Do What You Love, Love What You Do

Facing Hope in Rome, Georgia

The main thing I want people to know is not to feel sorry for me. When someone knows my story and knows that I lost my parents, I don’t want them to pity me. I don’t want my story to be about that. I have been through a lot, and I feel like God put me through it for a reason. I am not defined by my adversities but, instead, am defined by the lessons that my adversities have taught me. I want to be able to inspire others through my accomplishments.

To some people, the Boys and Girls Club is just a place to hang out after school and on breaks, but for me the Club is much more than that. I have grown up in the Boys and Girls Club. I created an entire network of friends at the Club and an even larger network of volunteer opportunities for eleven years. The Boys and Girls Club provided me with a place to go and people to talk to when I needed help. My entire life has been filled with struggles and hardships. As a child, I lost a number of important people, and I felt like I had no place to turn, but the Boys and Girls Club provided me with that place.

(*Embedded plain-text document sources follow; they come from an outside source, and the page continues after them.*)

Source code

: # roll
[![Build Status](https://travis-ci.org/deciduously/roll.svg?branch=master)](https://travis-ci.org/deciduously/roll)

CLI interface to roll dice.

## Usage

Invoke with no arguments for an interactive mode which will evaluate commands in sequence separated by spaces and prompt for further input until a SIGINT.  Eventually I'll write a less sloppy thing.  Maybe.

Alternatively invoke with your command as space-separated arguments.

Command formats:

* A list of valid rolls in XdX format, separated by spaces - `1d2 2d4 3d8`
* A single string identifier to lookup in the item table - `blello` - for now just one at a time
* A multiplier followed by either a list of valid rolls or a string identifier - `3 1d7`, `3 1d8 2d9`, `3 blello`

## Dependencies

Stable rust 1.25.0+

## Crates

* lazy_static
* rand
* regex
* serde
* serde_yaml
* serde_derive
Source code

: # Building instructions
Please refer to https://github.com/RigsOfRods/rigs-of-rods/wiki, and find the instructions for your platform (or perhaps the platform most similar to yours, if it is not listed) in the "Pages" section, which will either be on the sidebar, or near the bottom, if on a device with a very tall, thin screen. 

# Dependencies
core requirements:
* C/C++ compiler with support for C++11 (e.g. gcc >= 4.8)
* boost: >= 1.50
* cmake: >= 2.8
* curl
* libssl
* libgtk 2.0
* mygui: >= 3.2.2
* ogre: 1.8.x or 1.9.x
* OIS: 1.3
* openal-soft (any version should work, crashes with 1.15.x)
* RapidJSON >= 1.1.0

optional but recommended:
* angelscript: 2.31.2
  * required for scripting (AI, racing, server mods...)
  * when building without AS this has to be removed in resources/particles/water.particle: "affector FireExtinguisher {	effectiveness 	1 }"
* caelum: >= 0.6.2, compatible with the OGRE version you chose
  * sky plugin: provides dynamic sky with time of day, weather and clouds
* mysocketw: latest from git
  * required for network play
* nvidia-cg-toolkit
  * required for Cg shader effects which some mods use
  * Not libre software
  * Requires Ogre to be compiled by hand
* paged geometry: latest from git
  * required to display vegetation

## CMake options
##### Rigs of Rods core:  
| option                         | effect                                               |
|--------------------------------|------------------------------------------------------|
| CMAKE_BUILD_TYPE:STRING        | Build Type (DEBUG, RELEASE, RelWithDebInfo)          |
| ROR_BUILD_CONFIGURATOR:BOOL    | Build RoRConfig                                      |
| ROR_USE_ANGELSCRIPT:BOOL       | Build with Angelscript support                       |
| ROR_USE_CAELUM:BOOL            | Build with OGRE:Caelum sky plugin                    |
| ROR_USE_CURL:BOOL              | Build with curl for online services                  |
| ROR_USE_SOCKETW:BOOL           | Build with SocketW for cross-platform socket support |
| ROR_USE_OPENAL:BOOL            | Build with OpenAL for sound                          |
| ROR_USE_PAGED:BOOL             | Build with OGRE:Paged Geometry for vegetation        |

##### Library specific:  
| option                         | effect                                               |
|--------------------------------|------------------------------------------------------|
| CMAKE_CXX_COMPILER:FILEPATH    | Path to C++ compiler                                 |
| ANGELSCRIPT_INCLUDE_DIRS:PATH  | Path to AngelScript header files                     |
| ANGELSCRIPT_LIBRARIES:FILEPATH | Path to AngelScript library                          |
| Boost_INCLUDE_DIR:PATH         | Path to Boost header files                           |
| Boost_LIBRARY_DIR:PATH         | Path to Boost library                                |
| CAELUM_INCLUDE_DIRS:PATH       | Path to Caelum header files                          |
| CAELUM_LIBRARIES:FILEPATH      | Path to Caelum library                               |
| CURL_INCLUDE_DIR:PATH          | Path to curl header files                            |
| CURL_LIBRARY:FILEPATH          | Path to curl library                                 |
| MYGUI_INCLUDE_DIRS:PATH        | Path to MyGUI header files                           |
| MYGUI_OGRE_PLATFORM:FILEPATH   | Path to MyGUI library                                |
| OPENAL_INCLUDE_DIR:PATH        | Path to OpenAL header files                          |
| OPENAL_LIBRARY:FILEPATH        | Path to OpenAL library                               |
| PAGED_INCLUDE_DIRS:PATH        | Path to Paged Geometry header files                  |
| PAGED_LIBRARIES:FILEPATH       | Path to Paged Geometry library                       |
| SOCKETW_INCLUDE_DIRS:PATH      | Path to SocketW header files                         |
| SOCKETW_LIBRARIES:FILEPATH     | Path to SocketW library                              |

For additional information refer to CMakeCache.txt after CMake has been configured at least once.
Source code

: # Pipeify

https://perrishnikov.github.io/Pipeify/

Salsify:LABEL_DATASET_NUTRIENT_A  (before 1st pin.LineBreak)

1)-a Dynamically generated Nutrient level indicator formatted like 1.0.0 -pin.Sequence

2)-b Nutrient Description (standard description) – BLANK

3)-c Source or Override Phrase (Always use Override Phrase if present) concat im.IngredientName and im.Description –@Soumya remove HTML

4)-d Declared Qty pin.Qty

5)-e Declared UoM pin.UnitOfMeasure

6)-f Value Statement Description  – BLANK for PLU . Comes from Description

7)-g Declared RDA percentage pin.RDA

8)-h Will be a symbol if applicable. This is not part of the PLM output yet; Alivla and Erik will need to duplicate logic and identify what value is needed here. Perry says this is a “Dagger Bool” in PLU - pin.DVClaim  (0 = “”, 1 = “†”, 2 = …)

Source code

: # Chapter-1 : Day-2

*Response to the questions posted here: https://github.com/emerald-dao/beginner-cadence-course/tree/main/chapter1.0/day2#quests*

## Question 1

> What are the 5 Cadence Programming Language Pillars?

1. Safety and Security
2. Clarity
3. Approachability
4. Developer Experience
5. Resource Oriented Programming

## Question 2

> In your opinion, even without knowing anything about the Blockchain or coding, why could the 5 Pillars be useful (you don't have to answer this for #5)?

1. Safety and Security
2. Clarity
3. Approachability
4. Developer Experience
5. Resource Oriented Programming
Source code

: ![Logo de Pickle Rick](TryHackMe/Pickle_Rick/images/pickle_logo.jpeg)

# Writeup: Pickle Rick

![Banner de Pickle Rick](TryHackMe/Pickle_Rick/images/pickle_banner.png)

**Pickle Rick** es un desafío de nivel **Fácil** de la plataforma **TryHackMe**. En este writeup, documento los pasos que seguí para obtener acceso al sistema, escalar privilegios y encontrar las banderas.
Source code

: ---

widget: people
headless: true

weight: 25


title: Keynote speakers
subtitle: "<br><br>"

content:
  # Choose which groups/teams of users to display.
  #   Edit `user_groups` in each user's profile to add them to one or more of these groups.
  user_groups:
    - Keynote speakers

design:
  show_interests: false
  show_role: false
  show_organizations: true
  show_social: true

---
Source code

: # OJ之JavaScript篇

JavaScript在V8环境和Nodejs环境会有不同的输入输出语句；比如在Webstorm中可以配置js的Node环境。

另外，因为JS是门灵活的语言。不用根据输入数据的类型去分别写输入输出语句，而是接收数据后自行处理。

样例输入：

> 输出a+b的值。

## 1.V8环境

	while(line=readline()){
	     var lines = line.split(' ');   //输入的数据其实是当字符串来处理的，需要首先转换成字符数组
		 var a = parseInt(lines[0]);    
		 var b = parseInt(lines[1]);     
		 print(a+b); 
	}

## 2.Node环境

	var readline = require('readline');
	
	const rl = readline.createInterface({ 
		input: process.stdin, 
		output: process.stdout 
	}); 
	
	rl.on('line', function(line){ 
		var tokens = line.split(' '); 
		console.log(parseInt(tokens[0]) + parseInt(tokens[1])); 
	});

I’ve always been able to go to the Boys and Girls Club when I wanted to get away from my problems at home. The staff members at the Club always provided me with the best advice and support. They’ve always told me to do what I feel is right and what is best for me. I am thankful for the Boys and Girls Club because it has provided me with vital resources that I will need to be successful in life. Those resources are some of the more simple things that sometimes I didn’t feel like I was receiving at home.

It takes a village to raise a child, and all of the staff members at the Boys and Girls Club were my village. Even if they were just in my life for a short season, I am grateful that they were there. After my parents died, I stopped going to the Club for a while, but I got completely back into it within two years. More than anything, the Club is a place of opportunity and education. It is where I learned to be a leader, and it was a safe place for me to go. I basically have always gone there. I always had family members who worked there or cousins who were members.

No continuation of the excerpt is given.